(Stored data Opens)
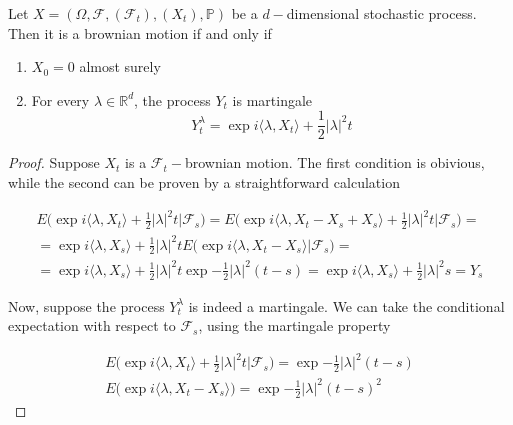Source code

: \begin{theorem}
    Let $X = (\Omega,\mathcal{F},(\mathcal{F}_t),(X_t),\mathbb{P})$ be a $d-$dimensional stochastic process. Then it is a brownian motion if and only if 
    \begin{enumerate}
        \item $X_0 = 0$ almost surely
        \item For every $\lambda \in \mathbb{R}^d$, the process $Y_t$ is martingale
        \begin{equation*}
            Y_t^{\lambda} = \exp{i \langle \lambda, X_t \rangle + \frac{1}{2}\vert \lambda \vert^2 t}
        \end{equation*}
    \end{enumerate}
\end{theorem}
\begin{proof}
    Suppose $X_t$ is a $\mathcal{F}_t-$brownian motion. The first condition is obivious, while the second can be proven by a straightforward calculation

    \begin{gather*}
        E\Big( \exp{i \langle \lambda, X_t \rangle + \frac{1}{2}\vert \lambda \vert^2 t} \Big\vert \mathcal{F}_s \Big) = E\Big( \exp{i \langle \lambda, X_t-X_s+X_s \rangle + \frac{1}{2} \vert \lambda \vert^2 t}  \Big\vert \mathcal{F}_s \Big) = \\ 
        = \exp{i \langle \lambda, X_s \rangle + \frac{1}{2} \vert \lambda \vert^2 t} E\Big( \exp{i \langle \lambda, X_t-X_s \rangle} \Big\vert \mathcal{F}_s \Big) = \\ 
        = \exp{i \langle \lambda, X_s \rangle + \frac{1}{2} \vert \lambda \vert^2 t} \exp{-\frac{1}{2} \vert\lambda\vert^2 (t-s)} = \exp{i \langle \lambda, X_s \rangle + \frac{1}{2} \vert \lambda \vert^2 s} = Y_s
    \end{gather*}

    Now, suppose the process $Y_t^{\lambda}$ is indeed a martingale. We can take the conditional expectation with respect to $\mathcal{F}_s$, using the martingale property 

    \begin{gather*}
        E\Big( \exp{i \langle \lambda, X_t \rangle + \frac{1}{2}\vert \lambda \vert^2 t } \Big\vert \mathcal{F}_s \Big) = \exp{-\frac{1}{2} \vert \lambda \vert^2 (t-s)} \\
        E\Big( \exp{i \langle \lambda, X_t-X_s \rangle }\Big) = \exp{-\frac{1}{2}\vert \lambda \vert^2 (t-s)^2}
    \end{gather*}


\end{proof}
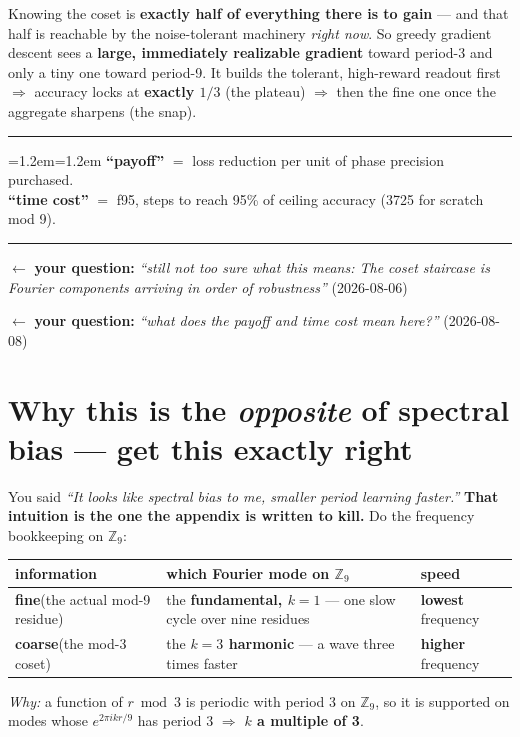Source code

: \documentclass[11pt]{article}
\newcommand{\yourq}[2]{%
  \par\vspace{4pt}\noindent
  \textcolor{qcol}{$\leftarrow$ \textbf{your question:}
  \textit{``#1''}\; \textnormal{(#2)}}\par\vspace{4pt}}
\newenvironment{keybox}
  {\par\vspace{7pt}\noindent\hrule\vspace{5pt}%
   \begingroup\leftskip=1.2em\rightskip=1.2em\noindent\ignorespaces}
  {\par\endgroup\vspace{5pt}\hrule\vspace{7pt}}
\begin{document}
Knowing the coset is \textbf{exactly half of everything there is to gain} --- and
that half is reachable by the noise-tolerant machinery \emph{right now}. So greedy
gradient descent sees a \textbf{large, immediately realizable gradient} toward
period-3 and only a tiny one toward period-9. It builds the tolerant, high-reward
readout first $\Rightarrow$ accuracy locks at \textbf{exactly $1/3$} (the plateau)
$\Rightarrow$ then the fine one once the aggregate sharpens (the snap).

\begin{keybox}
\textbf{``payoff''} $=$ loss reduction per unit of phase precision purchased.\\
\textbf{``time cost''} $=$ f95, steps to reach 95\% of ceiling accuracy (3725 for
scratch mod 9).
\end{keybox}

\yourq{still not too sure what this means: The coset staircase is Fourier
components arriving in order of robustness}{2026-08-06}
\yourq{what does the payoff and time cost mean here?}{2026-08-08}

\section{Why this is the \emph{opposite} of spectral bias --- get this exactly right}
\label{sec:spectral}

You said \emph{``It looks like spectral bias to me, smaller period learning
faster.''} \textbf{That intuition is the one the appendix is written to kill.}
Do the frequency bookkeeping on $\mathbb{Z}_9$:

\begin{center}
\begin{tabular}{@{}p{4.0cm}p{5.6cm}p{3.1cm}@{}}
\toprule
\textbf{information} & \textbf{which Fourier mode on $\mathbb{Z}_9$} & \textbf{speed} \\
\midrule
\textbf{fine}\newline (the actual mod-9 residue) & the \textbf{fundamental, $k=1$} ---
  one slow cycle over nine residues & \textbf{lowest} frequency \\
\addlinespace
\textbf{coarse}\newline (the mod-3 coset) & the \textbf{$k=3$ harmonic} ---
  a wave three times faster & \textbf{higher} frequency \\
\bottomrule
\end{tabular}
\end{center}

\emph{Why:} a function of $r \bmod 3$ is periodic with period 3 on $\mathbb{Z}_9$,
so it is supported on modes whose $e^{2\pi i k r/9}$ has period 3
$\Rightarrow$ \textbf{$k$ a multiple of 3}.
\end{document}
(Stored data Closes)
(Stored data Opens)
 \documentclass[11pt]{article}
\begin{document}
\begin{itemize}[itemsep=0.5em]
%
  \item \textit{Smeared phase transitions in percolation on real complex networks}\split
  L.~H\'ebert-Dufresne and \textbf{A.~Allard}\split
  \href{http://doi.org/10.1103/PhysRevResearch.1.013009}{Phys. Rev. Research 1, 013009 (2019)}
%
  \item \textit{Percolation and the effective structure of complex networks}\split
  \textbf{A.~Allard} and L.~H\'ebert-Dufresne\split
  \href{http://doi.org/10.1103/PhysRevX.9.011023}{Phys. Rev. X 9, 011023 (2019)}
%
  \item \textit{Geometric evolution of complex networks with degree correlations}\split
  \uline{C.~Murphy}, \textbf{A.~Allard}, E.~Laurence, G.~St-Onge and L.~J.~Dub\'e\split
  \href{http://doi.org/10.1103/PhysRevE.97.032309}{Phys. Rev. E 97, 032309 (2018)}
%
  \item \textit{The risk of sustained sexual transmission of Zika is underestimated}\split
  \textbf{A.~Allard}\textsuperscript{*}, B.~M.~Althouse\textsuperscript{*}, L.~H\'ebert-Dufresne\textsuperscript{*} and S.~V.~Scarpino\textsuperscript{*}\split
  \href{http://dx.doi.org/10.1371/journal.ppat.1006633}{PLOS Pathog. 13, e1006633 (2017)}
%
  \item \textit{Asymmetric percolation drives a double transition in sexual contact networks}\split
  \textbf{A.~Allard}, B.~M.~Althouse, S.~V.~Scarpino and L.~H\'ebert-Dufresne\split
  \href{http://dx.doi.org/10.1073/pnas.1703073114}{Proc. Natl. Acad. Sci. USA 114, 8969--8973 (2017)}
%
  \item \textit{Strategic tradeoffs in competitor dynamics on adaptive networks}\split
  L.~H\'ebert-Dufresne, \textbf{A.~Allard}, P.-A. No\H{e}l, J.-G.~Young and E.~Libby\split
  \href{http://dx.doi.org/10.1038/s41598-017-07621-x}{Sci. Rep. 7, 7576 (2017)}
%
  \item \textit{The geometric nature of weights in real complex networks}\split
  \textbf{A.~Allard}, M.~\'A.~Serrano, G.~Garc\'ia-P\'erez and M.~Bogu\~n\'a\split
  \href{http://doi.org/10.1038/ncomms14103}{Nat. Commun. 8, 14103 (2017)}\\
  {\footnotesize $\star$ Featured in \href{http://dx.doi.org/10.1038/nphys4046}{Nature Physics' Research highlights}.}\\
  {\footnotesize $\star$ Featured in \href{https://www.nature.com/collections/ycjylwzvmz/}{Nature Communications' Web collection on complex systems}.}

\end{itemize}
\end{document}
(Stored data Closes)
From the entries above, write out only the lines starting at the line that holds "tradeoffs in competitor" and ending at the line that holds "geometric nature of", keeping both and matching them exactly.

▶ Exercise result:
  \item \textit{Strategic tradeoffs in competitor dynamics on adaptive networks}\split
  L.~H\'ebert-Dufresne, \textbf{A.~Allard}, P.-A. No\H{e}l, J.-G.~Young and E.~Libby\split
  \href{http://dx.doi.org/10.1038/s41598-017-07621-x}{Sci. Rep. 7, 7576 (2017)}
%
  \item \textit{The geometric nature of weights in real complex networks}\split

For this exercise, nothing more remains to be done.